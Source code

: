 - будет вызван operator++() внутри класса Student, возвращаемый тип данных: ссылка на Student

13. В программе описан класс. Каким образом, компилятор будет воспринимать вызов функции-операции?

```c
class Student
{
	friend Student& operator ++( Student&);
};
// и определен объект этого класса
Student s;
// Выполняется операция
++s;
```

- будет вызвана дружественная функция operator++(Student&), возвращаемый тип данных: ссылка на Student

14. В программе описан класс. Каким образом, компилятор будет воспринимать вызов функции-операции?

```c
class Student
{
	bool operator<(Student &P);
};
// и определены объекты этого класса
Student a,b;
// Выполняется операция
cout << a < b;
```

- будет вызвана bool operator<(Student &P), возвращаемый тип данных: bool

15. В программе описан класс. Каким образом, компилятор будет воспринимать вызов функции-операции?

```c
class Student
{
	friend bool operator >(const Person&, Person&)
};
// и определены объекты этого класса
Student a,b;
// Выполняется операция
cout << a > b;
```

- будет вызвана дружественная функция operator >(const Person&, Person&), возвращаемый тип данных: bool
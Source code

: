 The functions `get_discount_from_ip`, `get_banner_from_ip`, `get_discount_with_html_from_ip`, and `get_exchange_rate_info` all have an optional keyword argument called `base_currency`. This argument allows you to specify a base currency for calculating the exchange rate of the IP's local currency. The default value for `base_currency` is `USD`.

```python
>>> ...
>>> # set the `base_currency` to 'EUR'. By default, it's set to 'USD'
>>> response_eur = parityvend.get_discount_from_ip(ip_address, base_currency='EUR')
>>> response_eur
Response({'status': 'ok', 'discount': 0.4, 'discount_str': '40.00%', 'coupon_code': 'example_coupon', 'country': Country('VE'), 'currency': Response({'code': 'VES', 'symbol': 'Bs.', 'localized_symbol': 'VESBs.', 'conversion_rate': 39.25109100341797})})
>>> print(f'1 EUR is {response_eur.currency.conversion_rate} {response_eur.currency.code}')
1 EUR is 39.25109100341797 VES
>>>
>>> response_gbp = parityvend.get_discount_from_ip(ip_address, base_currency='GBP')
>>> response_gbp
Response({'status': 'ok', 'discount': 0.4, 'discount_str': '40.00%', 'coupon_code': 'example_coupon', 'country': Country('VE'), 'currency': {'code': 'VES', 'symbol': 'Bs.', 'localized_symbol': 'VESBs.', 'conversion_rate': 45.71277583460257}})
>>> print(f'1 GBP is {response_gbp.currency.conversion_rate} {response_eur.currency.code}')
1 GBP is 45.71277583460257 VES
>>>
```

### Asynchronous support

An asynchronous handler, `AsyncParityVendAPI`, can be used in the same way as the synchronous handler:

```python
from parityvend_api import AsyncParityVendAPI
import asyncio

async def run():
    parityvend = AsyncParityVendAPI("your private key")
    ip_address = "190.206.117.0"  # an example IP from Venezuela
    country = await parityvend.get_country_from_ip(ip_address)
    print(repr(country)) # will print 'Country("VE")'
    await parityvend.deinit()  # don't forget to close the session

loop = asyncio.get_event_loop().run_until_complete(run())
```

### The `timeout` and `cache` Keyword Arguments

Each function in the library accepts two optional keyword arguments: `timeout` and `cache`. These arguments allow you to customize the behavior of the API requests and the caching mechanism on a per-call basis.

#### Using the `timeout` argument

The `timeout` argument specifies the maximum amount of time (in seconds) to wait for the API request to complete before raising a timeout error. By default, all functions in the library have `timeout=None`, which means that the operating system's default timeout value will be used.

TASK BRIEF>
The answer consists of every line above in which the word "country" occurs.

EXPECTED ANSWER>
Response({'status': 'ok', 'discount': 0.4, 'discount_str': '40.00%', 'coupon_code': 'example_coupon', 'country': Country('VE'), 'currency': Response({'code': 'VES', 'symbol': 'Bs.', 'localized_symbol': 'VESBs.', 'conversion_rate': 39.25109100341797})})
Response({'status': 'ok', 'discount': 0.4, 'discount_str': '40.00%', 'coupon_code': 'example_coupon', 'country': Country('VE'), 'currency': {'code': 'VES', 'symbol': 'Bs.', 'localized_symbol': 'VESBs.', 'conversion_rate': 45.71277583460257}})
    country = await parityvend.get_country_from_ip(ip_address)
    print(repr(country)) # will print 'Country("VE")'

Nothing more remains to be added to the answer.